How to fix "connect to host github.com port 22: Operation timed out"

Jul 9, 2024·
Gert de Pagter
Gert de Pagter
· 2 min read

The problem

This weekend I was at a holiday resort. In the morning I wanted to do a little bit of work, and encountered the following error when I tried to pull a repo.

$ git pull
ssh: connect to host github.com port 22: Operation timed out
fatal: Could not read from remote repository.

Please make sure you have the correct access rights
and the repository exists.

At first, I assumed my internet had a hick-up, so I just ran the command again, only to be greeted by the same error message as before.

As it turns out, the holiday resort I was in was blocking basically anything that wasn’t normal http requests, which use port 80 and 443 for http and https.

Connecting ssh over another port

Thankfully both GitHub and GitLab offer a solution for this problem. Both have an alternative ssh server, that you can ssh to on port 443. To use it, you need to change your ssh config, which you can find in ~/.ssh/config.

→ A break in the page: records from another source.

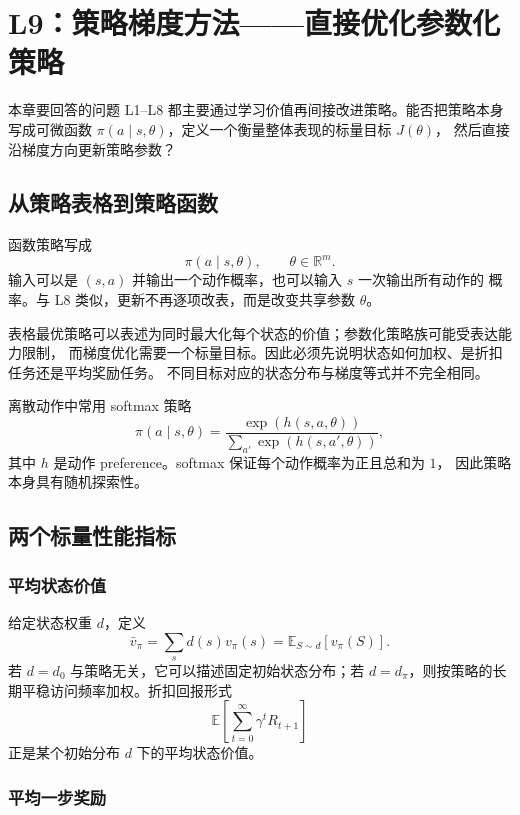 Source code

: \documentclass[11pt,a4paper,fontset=fandol]{ctexart}
\newcommand{\E}{\mathbb{E}}
\begin{document}
\clearpage
\section{L9：策略梯度方法——直接优化参数化策略}

\begin{goalbox}{本章要回答的问题}
L1--L8 都主要通过学习价值再间接改进策略。能否把策略本身写成可微函数
\(\pi(a\mid s,\theta)\)，定义一个衡量整体表现的标量目标 \(J(\theta)\)，
然后直接沿梯度方向更新策略参数？
\end{goalbox}

\subsection{从策略表格到策略函数}

函数策略写成
\[
\boxed{\pi(a\mid s,\theta)},
\qquad \theta\in\mathbb R^m.
\]
输入可以是 \((s,a)\) 并输出一个动作概率，也可以输入 \(s\) 一次输出所有动作的
概率。与 L8 类似，更新不再逐项改表，而是改变共享参数 \(\theta\)。

\begin{warningbox}
表格最优策略可以表述为同时最大化每个状态的价值；参数化策略族可能受表达能力限制，
而梯度优化需要一个标量目标。因此必须先说明状态如何加权、是折扣任务还是平均奖励任务。
不同目标对应的状态分布与梯度等式并不完全相同。
\end{warningbox}

离散动作中常用 softmax 策略
\[
\boxed{
\pi(a\mid s,\theta)
=\frac{\exp(h(s,a,\theta))}
{\sum_{a'}\exp(h(s,a',\theta))}},
\]
其中 \(h\) 是动作 preference。softmax 保证每个动作概率为正且总和为 \(1\)，
因此策略本身具有随机探索性。

\subsection{两个标量性能指标}

\subsubsection{平均状态价值}

给定状态权重 \(d\)，定义
\[
\boxed{
\bar v_\pi=\sum_s d(s)v_\pi(s)
=\E_{S\sim d}[v_\pi(S)]}.
\]
若 \(d=d_0\) 与策略无关，它可以描述固定初始状态分布；若
\(d=d_\pi\)，则按策略的长期平稳访问频率加权。折扣回报形式
\[
\E\!\left[\sum_{t=0}^{\infty}\gamma^tR_{t+1}\right]
\]
正是某个初始分布 \(d\) 下的平均状态价值。

\subsubsection{平均一步奖励}
\end{document}
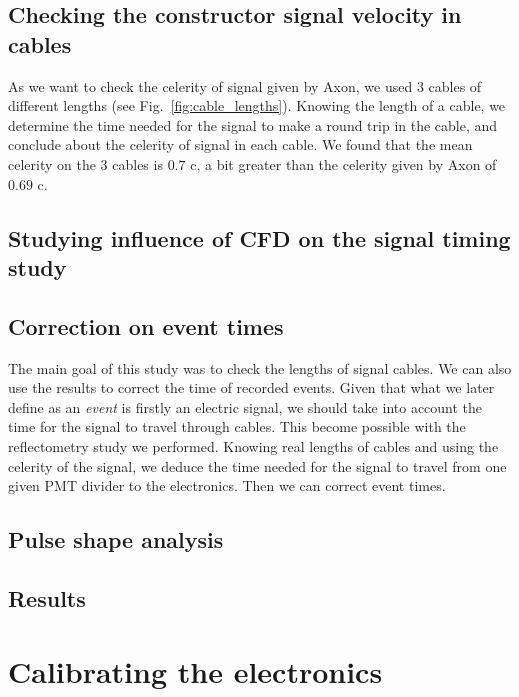 \subsection*{Checking the constructor signal velocity in cables}
\label{subsec:velocity}
As we want to check the celerity of signal given by Axon, we used $3$ cables of different lengths (see Fig.~\ref{fig:cable_lengths}).
Knowing the length of a cable, we determine the time needed for the signal to make a round trip in the cable, and conclude about the celerity of signal in each cable.
We found that the mean celerity on the $3$ cables is $0.7$ c, a bit greater than the celerity given by Axon of $0.69$ c.


\subsection*{Studying influence of CFD on the signal timing study}
\label{subsec:CFD}

\subsection*{Correction on event times}
\label{subsec:time_correction}

The main goal of this study was to check the lengths of signal cables.
We can also use the results to correct the time of recorded events.
Given that what we later define as an \emph{event} is firstly an electric signal, we should take into account the time for the signal to travel through cables.
This become possible with the reflectometry study we performed.
Knowing real lengths of cables and using the celerity of the signal, we deduce the time needed for the signal to travel from one given PMT divider to the electronics.
Then we can correct event times.

\subsection*{Pulse shape analysis}
\label{subsec:pulse_shape}


\subsection{Results}



\section{Calibrating the electronics}
\label{sec:TimeSynchroFEB}

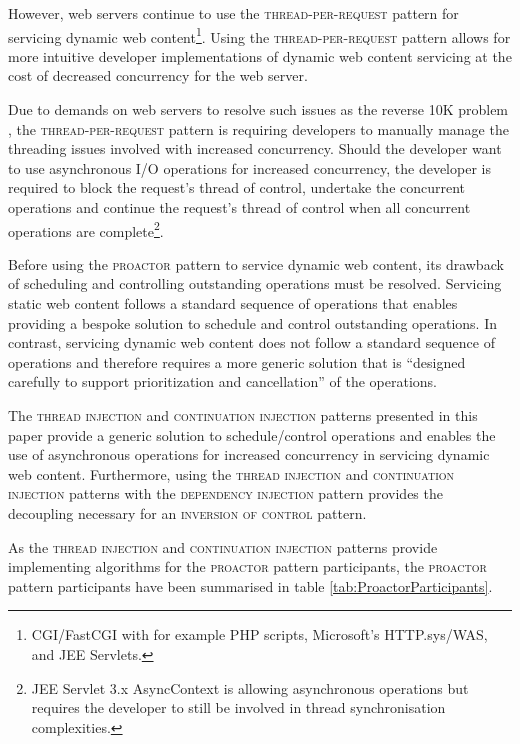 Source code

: \documentclass[prodmode]{style/acmlarge}
\begin{document}
However, web servers continue to use the \textsc{thread-per-request} pattern for
servicing dynamic web content\footnote{CGI/FastCGI with for example PHP scripts,
Microsoft's HTTP.sys/WAS, and JEE Servlets.}.  Using the
\textsc{thread-per-request} pattern allows for more intuitive developer
implementations of dynamic web content servicing at the cost of decreased
concurrency for the web server.

Due to demands on web servers to resolve such issues as the reverse 10K problem
\cite{reverse-ten-k-problem}, the \textsc{thread-per-request} pattern is
requiring developers to manually manage the threading issues involved with
increased concurrency.  Should the developer want to use asynchronous I/O
operations for increased concurrency, the developer is required to block the
request's thread of control, undertake the concurrent operations and continue
the request's thread of control when all concurrent operations are
complete\footnote{JEE Servlet 3.x AsyncContext is allowing asynchronous
operations but requires the developer to still be involved in thread
synchronisation complexities.}.

Before using the \textsc{proactor} pattern to service dynamic web content, its
drawback of scheduling and controlling outstanding operations \cite[p.
8]{proactor} must be resolved.  Servicing static web content follows a standard
sequence of operations that enables providing a bespoke solution to schedule and
control outstanding operations.  In contrast, servicing dynamic web content does
not follow a standard sequence of operations and therefore requires a more
generic solution that is ``designed carefully to support prioritization and
cancellation'' \cite[p. 8]{proactor} of the operations.

The \textsc{thread injection} and \textsc{continuation injection} patterns
presented in this paper provide a generic solution to schedule/control
operations and enables the use of asynchronous operations for increased
concurrency in servicing dynamic web content.  Furthermore, using the
\textsc{thread injection} and \textsc{continuation injection} patterns with the
\textsc{dependency injection} pattern \cite{ioc} provides the decoupling
necessary for an \textsc{inversion of control} pattern.

As the \textsc{thread injection} and \textsc{continuation injection} patterns provide implementing
algorithms for the \textsc{proactor} pattern participants, the \textsc{proactor}
pattern participants have been summarised in table
\ref{tab:ProactorParticipants}.
\end{document}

Add the following bits in your ssh config for either GitLab or GitHub. The Host <url> part tells us the next bit of config is for that host. The Hostname part makes your ssh use this for host instead of the original one. The User key give it the user (which is git by default, but we specify it to be sure. And finally the Port is the bit that helps us out, as we will now ssh over port 443. If you attempt to just change the SSH port to 443, but keep the normal host, that unfortunately won’t work, as the normal servers only accept ssh over port 22.

# GitLab config
Host gitlab.com
    Hostname altssh.gitlab.com
    User git
    Port 443

# GitHub config
Host github.com
    Hostname ssh.github.com
    Port 443
    User git

Once your holiday is over, and your back home, you can just remove the config you added, and you’re back on the original GitHub or GitLab servers.